Spacecraft properties
- Spacecraft type: CubeSat
- Bus: PhoneSat-2.0
- Manufacturer: NASA Ames Research Center Spaceflight Industries ISIS
- Launch mass: 0.5 kg (1.1 lb)

Start of mission
- Launch date: 21 April 2013, 21:00 UTC
- Rocket: Antares 110 A-ONE
- Launch site: Wallops Island MARS, LP-0A
- Contractor: Orbital Sciences

End of mission
- Decay date: 27 April 2013

Orbital parameters
- Reference system: Geocentric orbit
- Regime: Low Earth orbit
- Perigee altitude: 218 km
- Apogee altitude: 228 km
- Inclination: 51.64°
- Period: 88.95 minutes

= Alexander (satellite) =

Technology demonstration satellite

Alexander, also known as PhoneSat 2.0 Beta or PhoneSat v2a is a technology demonstration satellite operated by NASA's Ames Research Center, which was launched in April 2013. Part of the PhoneSat programme, it was one of the first three PhoneSat spacecraft, and the first Phonesat-2.0 satellite, to be launched.

A PhoneSat-2.0 satellite, Alexander was built to the single-unit (1U) CubeSat specification, and measures 10 cm in each dimension. The satellite is based on an off-the-shelf Samsung Electronics Nexus S smartphone which serves in place of an onboard computer. The satellite is equipped with a two-way S-band transponder and solar cells for power generation. The spacecraft uses the phone's gyroscopes, along with a GPS receiver, to determine its position and orientation, and a system of reaction wheels and magnetorquer coils for attitude control.

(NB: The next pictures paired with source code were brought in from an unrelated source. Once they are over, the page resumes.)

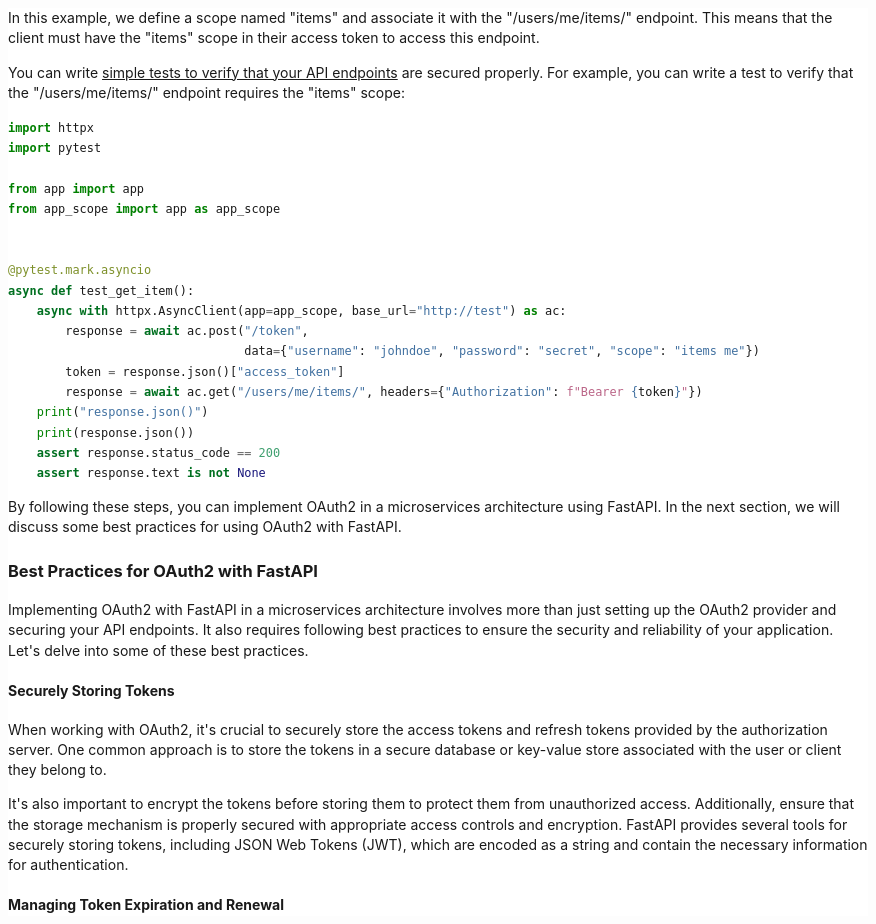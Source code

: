 In this example, we define a scope named "items" and associate it with the "/users/me/items/" endpoint. This means that the client must have the "items" scope in their access token to access this endpoint.

You can write [simple tests to verify that your API endpoints](https://github.com/thinhdanggroup/thinhda_dev_blog/blob/main/authorization_fastapi/test_auth.py) are secured properly. For example, you can write a test to verify that the "/users/me/items/" endpoint requires the "items" scope:

```python
import httpx
import pytest

from app import app
from app_scope import app as app_scope


@pytest.mark.asyncio
async def test_get_item():
    async with httpx.AsyncClient(app=app_scope, base_url="http://test") as ac:
        response = await ac.post("/token",
                                 data={"username": "johndoe", "password": "secret", "scope": "items me"})
        token = response.json()["access_token"]
        response = await ac.get("/users/me/items/", headers={"Authorization": f"Bearer {token}"})
    print("response.json()")
    print(response.json())
    assert response.status_code == 200
    assert response.text is not None
```

By following these steps, you can implement OAuth2 in a microservices architecture using FastAPI. In the next section, we will discuss some best practices for using OAuth2 with FastAPI.



### Best Practices for OAuth2 with FastAPI 

Implementing OAuth2 with FastAPI in a microservices architecture involves more than just setting up the OAuth2 provider and securing your API endpoints. It also requires following best practices to ensure the security and reliability of your application. Let's delve into some of these best practices.

#### Securely Storing Tokens

When working with OAuth2, it's crucial to securely store the access tokens and refresh tokens provided by the authorization server. One common approach is to store the tokens in a secure database or key-value store associated with the user or client they belong to. 

It's also important to encrypt the tokens before storing them to protect them from unauthorized access. Additionally, ensure that the storage mechanism is properly secured with appropriate access controls and encryption. FastAPI provides several tools for securely storing tokens, including JSON Web Tokens (JWT), which are encoded as a string and contain the necessary information for authentication.

#### Managing Token Expiration and Renewal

Alexander was named after Alexander Graham Bell, the inventor of the telephone. The two other PhoneSat spacecraft launched aboard the same rocket were named Graham and Bell. The three PhoneSat spacecraft, along with the commercial Dove 1 satellite, were launched as secondary payloads aboard the maiden flight of the Antares launch vehicle; flight A-ONE. The primary payload was the Cygnus Mass Simulator.

Liftoff occurred at 21:00 UTC on 21 April 2013, from Pad 0A of the Mid-Atlantic Regional Spaceport (MARS), following attempts on 17 and 20 April which had been scrubbed due to an umbilical problem and high-level winds respectively. The launch was conducted by Orbital Sciences Corporation, however the CubeSats were launched under a contract with Spaceflight Services, using dispensers produced by Innovative Solutions In Space (ISIS). Alexander, Graham and Bell were deployed from a single ISIPod dispenser, while Dove 1 was deployed from a second such dispenser.

On 27 April 2013, the satellite was confirmed to have burned up in the atmosphere, with instruments still running up until then.